Ein fürstlicher Blick ins Land

10. September 2018, 22:08 Uhr
Elke Lepper kann über 100 Teilnehmer zur Führung um das Schloss Königsberg begrüßen. Im Hintergrund ist ein Teil des Schlosses zu sehen. (Foto: ws)

Vom Garten des privaten Schlosses Königsberg hatten die über 100 Besucher bei der Führung« mit Elke Lepper einen herrlichen Ausblick auf das Gießener Becken. Die evangelische Kirchengemeinde Königsberg hatte in Rahmen des Tages des offenen Denkmals zu dieser Führung, einem Gottesdienst und einer Gemeindeversammlung eingeladen. Thema der Gemeindeversammlung: »Die Zukunft der Biebertaler Kirchengemeinden«. Dank galt der Eigentümerin des Schlosses, Eva Tamschick, die den Rundgang im Garten ermöglicht hatte.
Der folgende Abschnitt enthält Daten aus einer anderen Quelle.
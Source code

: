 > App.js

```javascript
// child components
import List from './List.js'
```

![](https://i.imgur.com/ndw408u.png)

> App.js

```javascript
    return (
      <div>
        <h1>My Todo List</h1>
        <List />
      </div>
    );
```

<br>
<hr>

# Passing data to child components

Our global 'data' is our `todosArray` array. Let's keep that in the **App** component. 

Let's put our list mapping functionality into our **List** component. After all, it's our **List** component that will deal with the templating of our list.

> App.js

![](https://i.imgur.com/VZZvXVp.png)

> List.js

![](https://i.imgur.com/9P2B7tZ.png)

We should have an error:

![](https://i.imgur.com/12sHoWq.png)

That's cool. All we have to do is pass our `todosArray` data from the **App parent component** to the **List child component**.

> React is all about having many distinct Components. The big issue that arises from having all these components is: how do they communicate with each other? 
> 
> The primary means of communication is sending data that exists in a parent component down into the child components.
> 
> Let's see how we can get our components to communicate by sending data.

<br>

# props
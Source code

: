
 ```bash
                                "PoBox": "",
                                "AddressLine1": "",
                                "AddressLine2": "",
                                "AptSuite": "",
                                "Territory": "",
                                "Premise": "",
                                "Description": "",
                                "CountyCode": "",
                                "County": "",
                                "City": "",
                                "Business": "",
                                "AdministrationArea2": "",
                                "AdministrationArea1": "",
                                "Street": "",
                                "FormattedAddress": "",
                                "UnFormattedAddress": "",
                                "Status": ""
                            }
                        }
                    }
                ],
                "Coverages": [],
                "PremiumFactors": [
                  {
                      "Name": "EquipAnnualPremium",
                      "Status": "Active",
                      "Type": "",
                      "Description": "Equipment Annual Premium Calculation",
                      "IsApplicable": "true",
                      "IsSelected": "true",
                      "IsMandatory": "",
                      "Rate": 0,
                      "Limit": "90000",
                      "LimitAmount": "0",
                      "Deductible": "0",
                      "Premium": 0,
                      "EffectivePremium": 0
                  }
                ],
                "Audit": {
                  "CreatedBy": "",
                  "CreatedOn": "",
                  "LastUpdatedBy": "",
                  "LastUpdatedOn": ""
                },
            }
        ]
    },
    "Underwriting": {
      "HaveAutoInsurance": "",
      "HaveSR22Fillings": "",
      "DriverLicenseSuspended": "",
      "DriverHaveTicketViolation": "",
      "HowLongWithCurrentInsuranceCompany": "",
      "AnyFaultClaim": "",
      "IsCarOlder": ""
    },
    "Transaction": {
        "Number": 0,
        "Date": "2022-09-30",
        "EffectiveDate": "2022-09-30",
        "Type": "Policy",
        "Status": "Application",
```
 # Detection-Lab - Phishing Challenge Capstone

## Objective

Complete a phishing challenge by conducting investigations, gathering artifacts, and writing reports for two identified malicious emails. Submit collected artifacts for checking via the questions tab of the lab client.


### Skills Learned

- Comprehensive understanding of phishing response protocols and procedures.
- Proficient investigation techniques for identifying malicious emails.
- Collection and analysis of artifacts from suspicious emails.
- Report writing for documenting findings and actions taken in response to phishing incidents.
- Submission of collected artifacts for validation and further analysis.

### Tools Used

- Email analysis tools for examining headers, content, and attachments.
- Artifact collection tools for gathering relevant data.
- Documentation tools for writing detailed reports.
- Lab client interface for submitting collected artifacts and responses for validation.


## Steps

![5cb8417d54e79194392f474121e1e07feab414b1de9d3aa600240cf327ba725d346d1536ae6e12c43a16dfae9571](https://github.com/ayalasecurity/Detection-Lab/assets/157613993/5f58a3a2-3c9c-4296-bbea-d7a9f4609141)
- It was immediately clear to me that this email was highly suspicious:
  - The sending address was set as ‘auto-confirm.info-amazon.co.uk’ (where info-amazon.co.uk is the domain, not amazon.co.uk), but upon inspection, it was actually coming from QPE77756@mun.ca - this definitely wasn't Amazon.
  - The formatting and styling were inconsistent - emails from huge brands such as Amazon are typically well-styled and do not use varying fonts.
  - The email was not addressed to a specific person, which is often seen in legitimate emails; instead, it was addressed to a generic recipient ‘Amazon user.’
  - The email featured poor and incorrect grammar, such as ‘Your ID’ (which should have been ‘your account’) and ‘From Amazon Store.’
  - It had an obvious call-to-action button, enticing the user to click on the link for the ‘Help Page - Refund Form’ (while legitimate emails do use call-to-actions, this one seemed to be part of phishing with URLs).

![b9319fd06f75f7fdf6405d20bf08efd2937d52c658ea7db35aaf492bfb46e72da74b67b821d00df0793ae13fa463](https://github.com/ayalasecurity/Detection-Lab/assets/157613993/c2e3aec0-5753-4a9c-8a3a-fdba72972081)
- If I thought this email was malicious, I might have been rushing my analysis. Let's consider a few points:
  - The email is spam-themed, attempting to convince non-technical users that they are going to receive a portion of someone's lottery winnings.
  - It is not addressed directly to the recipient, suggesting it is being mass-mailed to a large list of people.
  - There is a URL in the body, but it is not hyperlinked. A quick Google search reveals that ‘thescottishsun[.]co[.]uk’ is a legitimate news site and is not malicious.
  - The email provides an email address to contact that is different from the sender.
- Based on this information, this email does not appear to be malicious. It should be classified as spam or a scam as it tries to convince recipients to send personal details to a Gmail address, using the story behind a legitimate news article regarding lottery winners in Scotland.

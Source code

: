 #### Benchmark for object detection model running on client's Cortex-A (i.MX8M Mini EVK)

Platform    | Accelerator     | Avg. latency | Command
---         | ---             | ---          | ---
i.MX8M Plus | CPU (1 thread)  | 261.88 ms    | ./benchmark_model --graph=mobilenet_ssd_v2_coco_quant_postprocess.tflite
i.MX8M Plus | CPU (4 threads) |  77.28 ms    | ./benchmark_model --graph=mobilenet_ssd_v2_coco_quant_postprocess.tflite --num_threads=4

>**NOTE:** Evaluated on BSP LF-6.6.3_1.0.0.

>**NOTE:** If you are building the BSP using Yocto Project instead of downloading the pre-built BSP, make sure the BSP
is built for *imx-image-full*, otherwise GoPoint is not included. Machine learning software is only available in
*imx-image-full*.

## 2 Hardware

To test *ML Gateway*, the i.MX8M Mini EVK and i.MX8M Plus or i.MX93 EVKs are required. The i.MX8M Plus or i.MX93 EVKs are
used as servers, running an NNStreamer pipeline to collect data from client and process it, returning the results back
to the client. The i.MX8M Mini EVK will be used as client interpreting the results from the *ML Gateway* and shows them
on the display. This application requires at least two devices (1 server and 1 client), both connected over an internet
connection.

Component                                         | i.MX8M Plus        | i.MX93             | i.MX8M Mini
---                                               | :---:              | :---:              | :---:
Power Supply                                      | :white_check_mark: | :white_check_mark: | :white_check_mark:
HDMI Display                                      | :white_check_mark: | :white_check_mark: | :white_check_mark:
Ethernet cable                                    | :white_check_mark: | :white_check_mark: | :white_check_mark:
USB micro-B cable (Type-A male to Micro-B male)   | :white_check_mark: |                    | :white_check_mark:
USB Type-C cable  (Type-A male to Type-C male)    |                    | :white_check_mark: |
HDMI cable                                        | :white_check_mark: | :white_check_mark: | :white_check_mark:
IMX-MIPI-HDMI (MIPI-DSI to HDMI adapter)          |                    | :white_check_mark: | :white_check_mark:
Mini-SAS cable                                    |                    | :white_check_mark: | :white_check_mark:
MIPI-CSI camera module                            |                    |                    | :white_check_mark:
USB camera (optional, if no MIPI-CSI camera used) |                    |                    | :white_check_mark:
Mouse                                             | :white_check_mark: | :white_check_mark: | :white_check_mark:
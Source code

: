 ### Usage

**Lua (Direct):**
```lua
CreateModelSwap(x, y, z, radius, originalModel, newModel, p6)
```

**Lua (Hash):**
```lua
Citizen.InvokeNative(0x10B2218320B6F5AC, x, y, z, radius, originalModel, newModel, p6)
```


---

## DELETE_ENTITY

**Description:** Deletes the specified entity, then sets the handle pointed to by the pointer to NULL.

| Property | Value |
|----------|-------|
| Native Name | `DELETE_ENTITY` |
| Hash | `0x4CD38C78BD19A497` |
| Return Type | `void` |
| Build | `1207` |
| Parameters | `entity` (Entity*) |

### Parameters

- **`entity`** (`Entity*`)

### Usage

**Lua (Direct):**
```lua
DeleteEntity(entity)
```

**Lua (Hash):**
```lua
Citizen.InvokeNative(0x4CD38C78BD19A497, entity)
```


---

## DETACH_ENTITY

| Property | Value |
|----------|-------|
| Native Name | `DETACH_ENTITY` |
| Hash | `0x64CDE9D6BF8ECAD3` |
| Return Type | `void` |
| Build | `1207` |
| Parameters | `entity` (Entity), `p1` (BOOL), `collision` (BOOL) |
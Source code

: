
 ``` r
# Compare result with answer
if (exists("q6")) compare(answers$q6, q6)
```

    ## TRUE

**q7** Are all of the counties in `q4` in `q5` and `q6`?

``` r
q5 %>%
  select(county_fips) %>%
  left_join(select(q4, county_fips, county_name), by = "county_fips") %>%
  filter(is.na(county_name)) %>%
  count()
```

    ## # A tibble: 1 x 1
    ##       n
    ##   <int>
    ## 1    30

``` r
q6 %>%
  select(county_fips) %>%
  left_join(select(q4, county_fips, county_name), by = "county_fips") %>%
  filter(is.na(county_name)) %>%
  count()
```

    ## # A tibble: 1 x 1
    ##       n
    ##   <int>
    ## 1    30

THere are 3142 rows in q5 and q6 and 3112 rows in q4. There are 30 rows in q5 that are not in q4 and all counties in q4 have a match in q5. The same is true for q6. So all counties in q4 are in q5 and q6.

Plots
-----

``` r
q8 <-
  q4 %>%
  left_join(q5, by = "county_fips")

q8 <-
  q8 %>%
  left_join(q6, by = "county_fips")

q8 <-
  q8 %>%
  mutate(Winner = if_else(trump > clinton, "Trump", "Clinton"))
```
Zerstörungen im 30-jährigen Krieg

»Nichts ist für die Königsberger Geschichte wichtiger als die Historie des Schlosses. Wenn man die Heimat verstehen will, muss man seine Geschichte kennen«, so Elke Lepper. »Vom älteren Schlosse, der sogenannten »Altenburg« – hier stand früher auch ein Kloster – ist nur ein Mauerturm und weniges Gemäuer übrig«, schrieb Lehrer Christian Heibach 1863. Es wird angenommen, dass Graf Marquard II. um 1225 das Schloss bauen ließ. Am 2. Juni 1647, gegen Ende des Dreißigjährigen Krieges, wurde Königsberg durch Beschuss auf Turm und Schloss durch schwedische Soldaten schwer zerstört. Bald das halbe Dorf nahm Schaden. Der Wiederaufbau wurde 1656 mit der Fertigstellung des Schlosses beendet. Fürst Ernst zu Solms-Braunfels ließ das Schloss 1873/74 wegen Baufälligkeit bis auf die Grundmauern abreißen.

Im Jahr 1922 kaufte der Lehrer des Ortes, Christian Haibach, das Gelände vom Grafen von Solms-Braunfels für 2000 Goldmark. Sein Schwiegersohn, der Lehrer Hermann Tamschick, errichtete auf den Grundmauern des Hauptgebäudes unter Einbeziehung des gut erhaltenen Kellergewölbes, das noch von der ersten Burg stammt, 1925 ein burgähnliches Gebäude, das bis heute noch im Volksmund »das Schloss« genannt wird und von hohen Bruchstein-Stützmauern umgeben ist«, berichtete Elke Lepper.